- [RECORDS SHOWN]:

◇ ◇ ◇ ◇

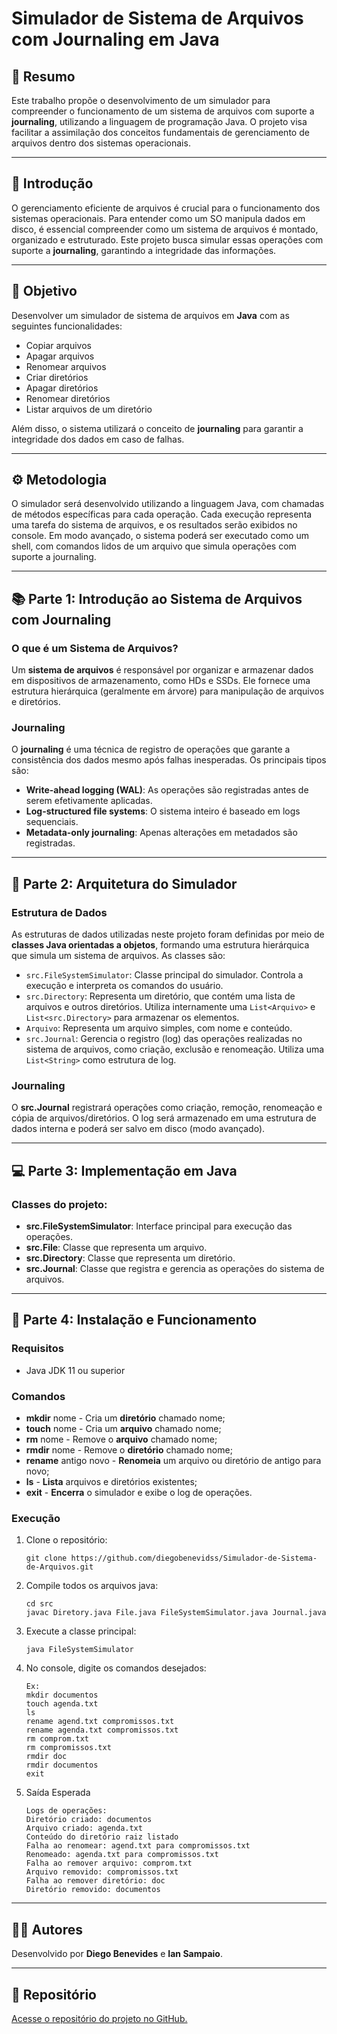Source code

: # Simulador de Sistema de Arquivos com Journaling em Java

## 📝 Resumo

Este trabalho propõe o desenvolvimento de um simulador para compreender o funcionamento de um sistema de arquivos com suporte a **journaling**, utilizando a linguagem de programação Java. O projeto visa facilitar a assimilação dos conceitos fundamentais de gerenciamento de arquivos dentro dos sistemas operacionais.

---

## 📌 Introdução

O gerenciamento eficiente de arquivos é crucial para o funcionamento dos sistemas operacionais. Para entender como um SO manipula dados em disco, é essencial compreender como um sistema de arquivos é montado, organizado e estruturado. Este projeto busca simular essas operações com suporte a **journaling**, garantindo a integridade das informações.

---

## 🎯 Objetivo

Desenvolver um simulador de sistema de arquivos em **Java** com as seguintes funcionalidades:

- Copiar arquivos
- Apagar arquivos
- Renomear arquivos
- Criar diretórios
- Apagar diretórios
- Renomear diretórios
- Listar arquivos de um diretório

Além disso, o sistema utilizará o conceito de **journaling** para garantir a integridade dos dados em caso de falhas.

---

## ⚙️ Metodologia

O simulador será desenvolvido utilizando a linguagem Java, com chamadas de métodos específicas para cada operação. Cada execução representa uma tarefa do sistema de arquivos, e os resultados serão exibidos no console. Em modo avançado, o sistema poderá ser executado como um shell, com comandos lidos de um arquivo que simula operações com suporte a journaling.

---

## 📚 Parte 1: Introdução ao Sistema de Arquivos com Journaling

### O que é um Sistema de Arquivos?

Um **sistema de arquivos** é responsável por organizar e armazenar dados em dispositivos de armazenamento, como HDs e SSDs. Ele fornece uma estrutura hierárquica (geralmente em árvore) para manipulação de arquivos e diretórios.

### Journaling

O **journaling** é uma técnica de registro de operações que garante a consistência dos dados mesmo após falhas inesperadas. Os principais tipos são:

- **Write-ahead logging (WAL)**: As operações são registradas antes de serem efetivamente aplicadas.
- **Log-structured file systems**: O sistema inteiro é baseado em logs sequenciais.
- **Metadata-only journaling**: Apenas alterações em metadados são registradas.

---

## 🧱 Parte 2: Arquitetura do Simulador

### Estrutura de Dados

As estruturas de dados utilizadas neste projeto foram definidas por meio de **classes Java orientadas a objetos**, formando uma estrutura hierárquica que simula um sistema de arquivos. As classes são:

- `src.FileSystemSimulator`: Classe principal do simulador. Controla a execução e interpreta os comandos do usuário.
- `src.Directory`: Representa um diretório, que contém uma lista de arquivos e outros diretórios. Utiliza internamente uma `List<Arquivo>` e `List<src.Directory>` para armazenar os elementos.
- `Arquivo`: Representa um arquivo simples, com nome e conteúdo.
- `src.Journal`: Gerencia o registro (log) das operações realizadas no sistema de arquivos, como criação, exclusão e renomeação. Utiliza uma `List<String>` como estrutura de log.

### Journaling

O **src.Journal** registrará operações como criação, remoção, renomeação e cópia de arquivos/diretórios. O log será armazenado em uma estrutura de dados interna e poderá ser salvo em disco (modo avançado).

---

## 💻 Parte 3: Implementação em Java

### Classes do projeto:

- **src.FileSystemSimulator**: Interface principal para execução das operações.
- **src.File**: Classe que representa um arquivo.
- **src.Directory**: Classe que representa um diretório.
- **src.Journal**: Classe que registra e gerencia as operações do sistema de arquivos.

---

## 🔧 Parte 4: Instalação e Funcionamento

### Requisitos

- Java JDK 11 ou superior

### Comandos

- **mkdir** nome - Cria um **diretório** chamado nome;
- **touch** nome - Cria um **arquivo** chamado nome;
- **rm** nome - Remove o **arquivo** chamado nome;
- **rmdir** nome - Remove o **diretório** chamado nome;
- **rename** antigo novo - **Renomeia** um arquivo ou diretório de antigo para novo;
- **ls** - **Lista** arquivos e diretórios existentes;
- **exit** - **Encerra** o simulador e exibe o log de operações.

### Execução

1. Clone o repositório:
   ```
   git clone https://github.com/diegobenevidss/Simulador-de-Sistema-de-Arquivos.git
   ```   

2. Compile todos os arquivos java:
   ```
   cd src
   javac Diretory.java File.java FileSystemSimulator.java Journal.java
   ```

3. Execute a classe principal:
   ```
   java FileSystemSimulator
   ```
   
4. No console, digite os comandos desejados:
   ```
   Ex: 
   mkdir documentos
   touch agenda.txt
   ls
   rename agend.txt compromissos.txt
   rename agenda.txt compromissos.txt
   rm comprom.txt
   rm compromissos.txt
   rmdir doc
   rmdir documentos
   exit
   ```

5. Saída Esperada
   ```
   Logs de operações:
   Diretório criado: documentos
   Arquivo criado: agenda.txt
   Conteúdo do diretório raiz listado
   Falha ao renomear: agend.txt para compromissos.txt
   Renomeado: agenda.txt para compromissos.txt
   Falha ao remover arquivo: comprom.txt
   Arquivo removido: compromissos.txt
   Falha ao remover diretório: doc
   Diretório removido: documentos
   ```

---

## 👨‍💻 Autores
Desenvolvido por **Diego Benevides** e **Ian Sampaio**.

---

## 🔗 Repositório

[Acesse o repositório do projeto no GitHub.](https://github.com/diegobenevidss/Simulador-de-Sistema-de-Arquivos)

◇ ◇ ◇ ◇

- [TASK]:
Print all the material above exactly, and drop the images.

- [EXERCISE RESPONSE]:
Source code

: # Simulador de Sistema de Arquivos com Journaling em Java

## 📝 Resumo

Este trabalho propõe o desenvolvimento de um simulador para compreender o funcionamento de um sistema de arquivos com suporte a **journaling**, utilizando a linguagem de programação Java. O projeto visa facilitar a assimilação dos conceitos fundamentais de gerenciamento de arquivos dentro dos sistemas operacionais.

---

## 📌 Introdução

O gerenciamento eficiente de arquivos é crucial para o funcionamento dos sistemas operacionais. Para entender como um SO manipula dados em disco, é essencial compreender como um sistema de arquivos é montado, organizado e estruturado. Este projeto busca simular essas operações com suporte a **journaling**, garantindo a integridade das informações.

---

## 🎯 Objetivo

Desenvolver um simulador de sistema de arquivos em **Java** com as seguintes funcionalidades:

- Copiar arquivos
- Apagar arquivos
- Renomear arquivos
- Criar diretórios
- Apagar diretórios
- Renomear diretórios
- Listar arquivos de um diretório

Além disso, o sistema utilizará o conceito de **journaling** para garantir a integridade dos dados em caso de falhas.

---

## ⚙️ Metodologia

O simulador será desenvolvido utilizando a linguagem Java, com chamadas de métodos específicas para cada operação. Cada execução representa uma tarefa do sistema de arquivos, e os resultados serão exibidos no console. Em modo avançado, o sistema poderá ser executado como um shell, com comandos lidos de um arquivo que simula operações com suporte a journaling.

---

## 📚 Parte 1: Introdução ao Sistema de Arquivos com Journaling

### O que é um Sistema de Arquivos?

Um **sistema de arquivos** é responsável por organizar e armazenar dados em dispositivos de armazenamento, como HDs e SSDs. Ele fornece uma estrutura hierárquica (geralmente em árvore) para manipulação de arquivos e diretórios.

### Journaling

O **journaling** é uma técnica de registro de operações que garante a consistência dos dados mesmo após falhas inesperadas. Os principais tipos são:

- **Write-ahead logging (WAL)**: As operações são registradas antes de serem efetivamente aplicadas.
- **Log-structured file systems**: O sistema inteiro é baseado em logs sequenciais.
- **Metadata-only journaling**: Apenas alterações em metadados são registradas.

---

## 🧱 Parte 2: Arquitetura do Simulador

### Estrutura de Dados

As estruturas de dados utilizadas neste projeto foram definidas por meio de **classes Java orientadas a objetos**, formando uma estrutura hierárquica que simula um sistema de arquivos. As classes são:

- `src.FileSystemSimulator`: Classe principal do simulador. Controla a execução e interpreta os comandos do usuário.
- `src.Directory`: Representa um diretório, que contém uma lista de arquivos e outros diretórios. Utiliza internamente uma `List<Arquivo>` e `List<src.Directory>` para armazenar os elementos.
- `Arquivo`: Representa um arquivo simples, com nome e conteúdo.
- `src.Journal`: Gerencia o registro (log) das operações realizadas no sistema de arquivos, como criação, exclusão e renomeação. Utiliza uma `List<String>` como estrutura de log.

### Journaling

O **src.Journal** registrará operações como criação, remoção, renomeação e cópia de arquivos/diretórios. O log será armazenado em uma estrutura de dados interna e poderá ser salvo em disco (modo avançado).

---

## 💻 Parte 3: Implementação em Java

### Classes do projeto:

- **src.FileSystemSimulator**: Interface principal para execução das operações.
- **src.File**: Classe que representa um arquivo.
- **src.Directory**: Classe que representa um diretório.
- **src.Journal**: Classe que registra e gerencia as operações do sistema de arquivos.

---

## 🔧 Parte 4: Instalação e Funcionamento

### Requisitos

- Java JDK 11 ou superior

### Comandos

- **mkdir** nome - Cria um **diretório** chamado nome;
- **touch** nome - Cria um **arquivo** chamado nome;
- **rm** nome - Remove o **arquivo** chamado nome;
- **rmdir** nome - Remove o **diretório** chamado nome;
- **rename** antigo novo - **Renomeia** um arquivo ou diretório de antigo para novo;
- **ls** - **Lista** arquivos e diretórios existentes;
- **exit** - **Encerra** o simulador e exibe o log de operações.

### Execução

1. Clone o repositório:
   ```
   git clone https://github.com/diegobenevidss/Simulador-de-Sistema-de-Arquivos.git
   ```   

2. Compile todos os arquivos java:
   ```
   cd src
   javac Diretory.java File.java FileSystemSimulator.java Journal.java
   ```

3. Execute a classe principal:
   ```
   java FileSystemSimulator
   ```
   
4. No console, digite os comandos desejados:
   ```
   Ex: 
   mkdir documentos
   touch agenda.txt
   ls
   rename agend.txt compromissos.txt
   rename agenda.txt compromissos.txt
   rm comprom.txt
   rm compromissos.txt
   rmdir doc
   rmdir documentos
   exit
   ```

5. Saída Esperada
   ```
   Logs de operações:
   Diretório criado: documentos
   Arquivo criado: agenda.txt
   Conteúdo do diretório raiz listado
   Falha ao renomear: agend.txt para compromissos.txt
   Renomeado: agenda.txt para compromissos.txt
   Falha ao remover arquivo: comprom.txt
   Arquivo removido: compromissos.txt
   Falha ao remover diretório: doc
   Diretório removido: documentos
   ```

---

## 👨‍💻 Autores
Desenvolvido por **Diego Benevides** e **Ian Sampaio**.

---

## 🔗 Repositório

[Acesse o repositório do projeto no GitHub.](https://github.com/diegobenevidss/Simulador-de-Sistema-de-Arquivos)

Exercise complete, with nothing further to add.